Figure 3 shows examples of phase and coil sensitivity maps generated by the conditional auto-encoder networks. One set of generated phase, CSM, and synthetic raw data uses the full auto-encoder to regenerate the ground truth data (i.e. encoding the ground truth into a latent vector and decoding the latent vector into generated maps). This demonstrates that the networks are able to accurately represent the phase and coil sensitivity information in the limited latent vector. In addition, we show two sets of maps generated from a randomly sampled latent vector. These examples demonstrate the variability sampled by the auto-encoders.

Fig. 3
figure 3

Synthetic phase (A) and coil sensitivity maps (B) generated from a single magnitude image (top left), and combined into synthetic raw data (C). The maps labelled “Generated” were obtained by applying the full auto-encoder to the ground-truth map, demonstrating how well the networks can represent the phase and coil sensitivity information in the low-dimensional latent space. A generated low-resolution phase map is also shown for comparison (i.e. the output of the auto-encoder, prior to the super-resolution network). In addition, two sets of maps generated from a random latent vector are shown, demonstrating the capability of the networks to synthesize new maps. The complex-valued maps are visualized as colour images, where colour represents the phase, and the intensity represents the magnitude of the maps. Additional ground truth images and generated maps are provided in Fig. 4 to illustrate the variability in each

Figure 4 shows additional generated maps and similar maps derived from real raw data. It is important to note that the generated and real maps are not pairs, despite being associated with the same magnitude images. That is, the goal of the randomly generated phase and coil sensitivity maps was not to reproduce the ground truth, but merely to produce a plausible sample with plausible variability. We found the variability in the randomly generated maps to be similar to the variability in the real data. In the generated phase maps, we observed that a small number of maps (2 out of 12 shown in Fig. 3 and 4) showed less realistic, discontinuous phase patterns.

Fig. 4
figure 4

Ten generated phase (A, 1st and 2nd row) and coil sensitivity maps (B, 1st and 2nd row), and maps derived from real raw data (A/B, 3rd and 4th row) for ten different slices of the test set. Different random latent vectors were used for each of the generated maps. Note that the generated and real maps are not pairs, despite being associated with the same magnitude images. The generated maps were generated randomly with plausible variability, and thus are not expected to produce the same maps

Image reconstruction

Table 1 and Fig. 5 show the results of the image reconstruction experiments using real data (baseline) and synthetic data as training data. Table 1 contains the mean reconstruction metrics and standard deviation over all test subjects for the runs with the best validation performance, and Fig. 5 shows the mean reconstruction metrics for all 5 runs. In the baseline, we observe a clear improvement in reconstruction quality with increasing amounts of training data, at least up to 160 scans (i.e. the maximum available in this study). For small training set size, data augmentation showed a substantial improvement (14.4% lower MAE at 20 scans and 1.4% lower MAE at 50 scans). However, with more data, this difference diminishes and at 160 scans data augmentation became a detriment to reconstruction quality (2.5% higher MAE).
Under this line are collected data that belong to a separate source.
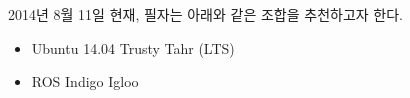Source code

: 2014년 8월 11일 현재, 필자는 아래와 같은 조합을 추천하고자 한다.

\begin{itemize}
\item Ubuntu 14.04 Trusty Tahr (LTS)
\item ROS Indigo Igloo
\end{itemize}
Table 1 Reconstruction metrics for the image reconstruction experiments (mean ± standard deviation over all 20 test subjects) trained with increasing amounts (20, 50, 100, and 160 scans) of real raw data (baseline) or synthetic data generated from magnitude-only images (marked with * to indicate this difference in data type), both with and without data augmentation
Fig. 5
figure 5

Global reconstruction errors on the test set for the baseline and synthetic data experiments (with and without data augmentation) with increasing amounts of training data, measured by mean absolute error (MAE, left), root mean squared error (RMSE, middle) and mean structural similarity index (mSSIM, right). Each bar displays the range between best and worst results for 5 training runs, with individual runs shown with O marks. Important to note is that the variable amounts of training data for the synthetic data experiments were magnitude-only images (marked with *) in addition to real raw data from 20 images (e.g. the experiment with 160 scans used 20 real raw images and 140 magnitude-only images, see Sect. "Experimental setup"). In contrast, the baseline experiments used variable amounts of real raw data

The synthetic data experiments showed equal or significantly better (P < 0.05) performance than the corresponding baseline experiment for small training set size (7.5% / 0.3% lower MAE at 20 scans and 1.1% / 0.7% lower MAE at 50 scans (without / with data augmentation)) and equal or significantly worse (P < 0.05) performance than the corresponding baseline for large training set size (1.8% / 0.2% higher MAE at 100 scans and 2.6% / 1.1% higher MAE at 160 scans (without / with data augmentation)). Here, it is important to note the difference in training datasets: the baseline experiments used only real raw data, whereas the synthetic data experiments used increasing amounts of magnitude-only data in addition to a small set of real raw data. As such, the lower performance for larger training set size was expected, and this is an indication that synthetic raw data was not entirely equivalent to real raw data.

We observed that training with increasing amounts of magnitude images improved reconstruction quality of the synthetic data experiment by at least up to 160 images, though at a slower rate than the baseline trained entirely on real raw data.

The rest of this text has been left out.